[Saved data entries]
________________________

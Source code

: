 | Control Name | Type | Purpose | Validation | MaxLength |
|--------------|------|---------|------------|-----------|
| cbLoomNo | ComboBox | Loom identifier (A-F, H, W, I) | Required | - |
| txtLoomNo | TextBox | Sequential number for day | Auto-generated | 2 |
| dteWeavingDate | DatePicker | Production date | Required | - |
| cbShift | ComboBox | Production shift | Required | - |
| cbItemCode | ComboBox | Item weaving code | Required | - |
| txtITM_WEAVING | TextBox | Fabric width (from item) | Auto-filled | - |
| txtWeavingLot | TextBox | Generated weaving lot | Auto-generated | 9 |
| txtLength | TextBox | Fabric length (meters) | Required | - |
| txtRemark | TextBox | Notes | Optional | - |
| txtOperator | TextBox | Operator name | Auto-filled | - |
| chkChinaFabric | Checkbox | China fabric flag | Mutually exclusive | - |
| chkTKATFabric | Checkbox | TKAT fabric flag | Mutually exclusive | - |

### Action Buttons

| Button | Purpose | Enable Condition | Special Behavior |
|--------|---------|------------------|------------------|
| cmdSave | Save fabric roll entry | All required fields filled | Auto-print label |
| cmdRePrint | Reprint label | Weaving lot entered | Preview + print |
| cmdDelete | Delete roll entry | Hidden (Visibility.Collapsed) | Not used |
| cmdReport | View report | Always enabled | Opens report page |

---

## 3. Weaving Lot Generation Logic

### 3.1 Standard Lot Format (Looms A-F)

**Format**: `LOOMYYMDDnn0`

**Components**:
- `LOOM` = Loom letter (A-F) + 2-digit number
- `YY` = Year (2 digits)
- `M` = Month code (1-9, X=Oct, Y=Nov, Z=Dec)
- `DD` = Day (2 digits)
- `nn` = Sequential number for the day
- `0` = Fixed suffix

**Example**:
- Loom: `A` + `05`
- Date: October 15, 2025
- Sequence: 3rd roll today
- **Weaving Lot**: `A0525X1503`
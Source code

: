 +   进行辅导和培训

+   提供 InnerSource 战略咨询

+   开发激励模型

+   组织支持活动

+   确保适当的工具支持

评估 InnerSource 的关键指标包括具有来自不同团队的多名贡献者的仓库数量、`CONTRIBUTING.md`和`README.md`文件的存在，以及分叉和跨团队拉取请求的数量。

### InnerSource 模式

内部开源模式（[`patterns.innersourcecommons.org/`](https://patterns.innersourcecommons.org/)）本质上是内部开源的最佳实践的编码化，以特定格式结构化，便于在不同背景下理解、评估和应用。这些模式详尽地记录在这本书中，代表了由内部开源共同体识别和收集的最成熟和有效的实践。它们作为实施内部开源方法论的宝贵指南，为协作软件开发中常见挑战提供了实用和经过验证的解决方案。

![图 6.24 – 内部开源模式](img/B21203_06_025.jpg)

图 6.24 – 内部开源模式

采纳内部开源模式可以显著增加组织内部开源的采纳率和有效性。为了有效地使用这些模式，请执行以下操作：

________________________

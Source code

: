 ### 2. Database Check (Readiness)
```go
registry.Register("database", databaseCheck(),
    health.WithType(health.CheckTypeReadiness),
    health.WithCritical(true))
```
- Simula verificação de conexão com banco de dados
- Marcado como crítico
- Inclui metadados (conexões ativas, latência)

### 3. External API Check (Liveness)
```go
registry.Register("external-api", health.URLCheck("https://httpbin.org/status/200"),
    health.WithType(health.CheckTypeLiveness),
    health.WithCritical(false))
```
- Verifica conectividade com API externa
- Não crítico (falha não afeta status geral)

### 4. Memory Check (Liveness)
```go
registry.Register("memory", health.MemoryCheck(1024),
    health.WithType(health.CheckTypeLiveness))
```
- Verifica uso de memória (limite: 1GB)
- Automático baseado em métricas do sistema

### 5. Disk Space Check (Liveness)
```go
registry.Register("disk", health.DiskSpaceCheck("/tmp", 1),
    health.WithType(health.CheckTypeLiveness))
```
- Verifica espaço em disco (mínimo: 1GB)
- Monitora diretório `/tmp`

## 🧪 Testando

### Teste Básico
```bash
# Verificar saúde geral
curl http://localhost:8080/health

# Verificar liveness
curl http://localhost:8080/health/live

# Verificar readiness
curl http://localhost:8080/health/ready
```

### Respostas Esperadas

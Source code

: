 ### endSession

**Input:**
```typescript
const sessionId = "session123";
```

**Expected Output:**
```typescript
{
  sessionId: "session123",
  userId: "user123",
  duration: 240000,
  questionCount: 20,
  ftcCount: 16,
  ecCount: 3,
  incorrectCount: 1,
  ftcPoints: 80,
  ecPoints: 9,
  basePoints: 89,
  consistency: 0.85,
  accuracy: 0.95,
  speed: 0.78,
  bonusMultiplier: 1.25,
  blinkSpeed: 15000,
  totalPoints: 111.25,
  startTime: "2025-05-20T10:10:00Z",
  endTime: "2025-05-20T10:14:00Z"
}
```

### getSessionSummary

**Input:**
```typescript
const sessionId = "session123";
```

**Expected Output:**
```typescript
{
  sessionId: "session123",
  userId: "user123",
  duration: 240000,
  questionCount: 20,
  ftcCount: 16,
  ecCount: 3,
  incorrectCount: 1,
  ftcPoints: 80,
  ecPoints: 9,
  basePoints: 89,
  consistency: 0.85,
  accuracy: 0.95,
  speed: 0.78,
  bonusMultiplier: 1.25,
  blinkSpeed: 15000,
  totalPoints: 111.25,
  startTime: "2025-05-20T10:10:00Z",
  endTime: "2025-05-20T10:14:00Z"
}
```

________________________

▶ _Task_
Check each line above for "exclusive" and return the ones that have it.

▶ _Written response_
| chkChinaFabric | Checkbox | China fabric flag | Mutually exclusive | - |
| chkTKATFabric | Checkbox | TKAT fabric flag | Mutually exclusive | - |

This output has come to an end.